Records from a collection

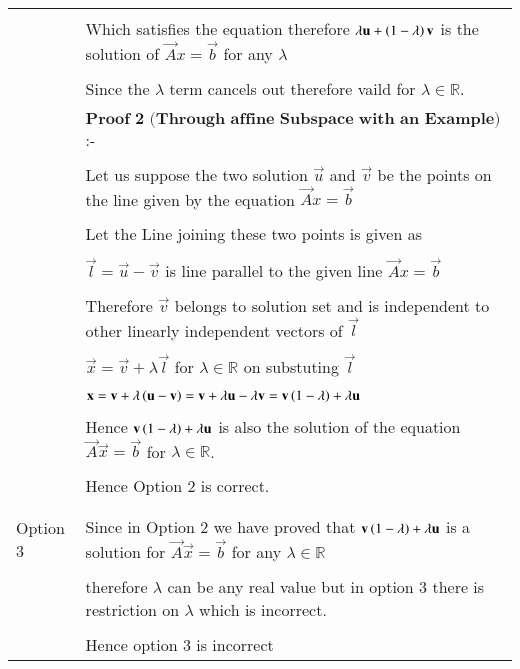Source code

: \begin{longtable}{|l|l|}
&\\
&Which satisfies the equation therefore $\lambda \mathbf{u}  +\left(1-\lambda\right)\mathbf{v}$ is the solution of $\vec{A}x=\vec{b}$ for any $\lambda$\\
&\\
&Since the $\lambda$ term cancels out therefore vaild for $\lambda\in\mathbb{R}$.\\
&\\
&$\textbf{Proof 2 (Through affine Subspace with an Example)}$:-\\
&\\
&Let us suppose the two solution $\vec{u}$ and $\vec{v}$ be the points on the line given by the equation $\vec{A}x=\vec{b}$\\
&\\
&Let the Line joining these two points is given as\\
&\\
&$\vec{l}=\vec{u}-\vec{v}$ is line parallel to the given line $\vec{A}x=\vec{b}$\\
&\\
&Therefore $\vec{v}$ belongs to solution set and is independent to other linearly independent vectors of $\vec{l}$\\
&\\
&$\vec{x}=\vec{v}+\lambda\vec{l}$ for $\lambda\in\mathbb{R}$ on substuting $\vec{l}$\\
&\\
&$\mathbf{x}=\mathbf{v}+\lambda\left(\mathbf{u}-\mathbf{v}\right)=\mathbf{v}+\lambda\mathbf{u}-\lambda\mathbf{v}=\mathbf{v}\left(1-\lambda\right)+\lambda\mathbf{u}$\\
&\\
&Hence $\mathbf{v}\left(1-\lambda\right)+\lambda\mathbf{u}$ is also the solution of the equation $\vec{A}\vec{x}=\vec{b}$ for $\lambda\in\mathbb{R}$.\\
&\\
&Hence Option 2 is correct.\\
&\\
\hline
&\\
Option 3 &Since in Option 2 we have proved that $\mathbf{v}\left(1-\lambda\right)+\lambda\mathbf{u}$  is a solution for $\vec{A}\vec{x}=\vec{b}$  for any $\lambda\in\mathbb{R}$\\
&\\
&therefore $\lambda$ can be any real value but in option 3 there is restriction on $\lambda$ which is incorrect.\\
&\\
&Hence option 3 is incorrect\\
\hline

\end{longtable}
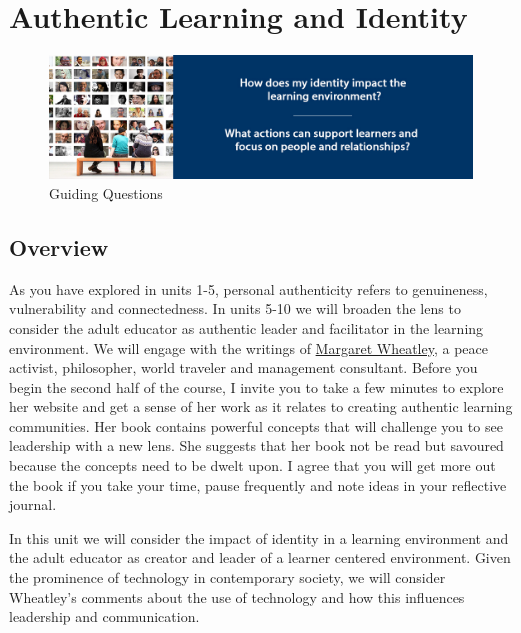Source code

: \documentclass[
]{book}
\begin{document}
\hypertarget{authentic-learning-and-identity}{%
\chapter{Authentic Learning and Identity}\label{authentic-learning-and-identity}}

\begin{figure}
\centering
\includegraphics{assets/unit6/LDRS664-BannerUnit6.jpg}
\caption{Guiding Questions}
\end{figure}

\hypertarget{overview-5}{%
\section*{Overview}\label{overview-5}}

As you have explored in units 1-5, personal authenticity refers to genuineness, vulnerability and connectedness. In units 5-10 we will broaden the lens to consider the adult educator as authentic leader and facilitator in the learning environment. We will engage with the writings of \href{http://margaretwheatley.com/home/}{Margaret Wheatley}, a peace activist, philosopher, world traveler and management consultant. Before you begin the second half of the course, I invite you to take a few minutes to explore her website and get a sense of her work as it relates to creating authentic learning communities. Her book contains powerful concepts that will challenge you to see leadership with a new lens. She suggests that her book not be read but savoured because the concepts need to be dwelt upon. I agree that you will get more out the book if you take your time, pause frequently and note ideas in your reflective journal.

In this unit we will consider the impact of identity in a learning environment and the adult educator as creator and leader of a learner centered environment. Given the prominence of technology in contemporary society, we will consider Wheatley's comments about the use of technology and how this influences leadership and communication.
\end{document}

__Task instructions__
From the records above, return each line where "Since" occurs.

__Solution to this exercise__
&Since the $\lambda$ term cancels out therefore vaild for $\lambda\in\mathbb{R}$.\\
Option 3 &Since in Option 2 we have proved that $\mathbf{v}\left(1-\lambda\right)+\lambda\mathbf{u}$  is a solution for $\vec{A}\vec{x}=\vec{b}$  for any $\lambda\in\mathbb{R}$\\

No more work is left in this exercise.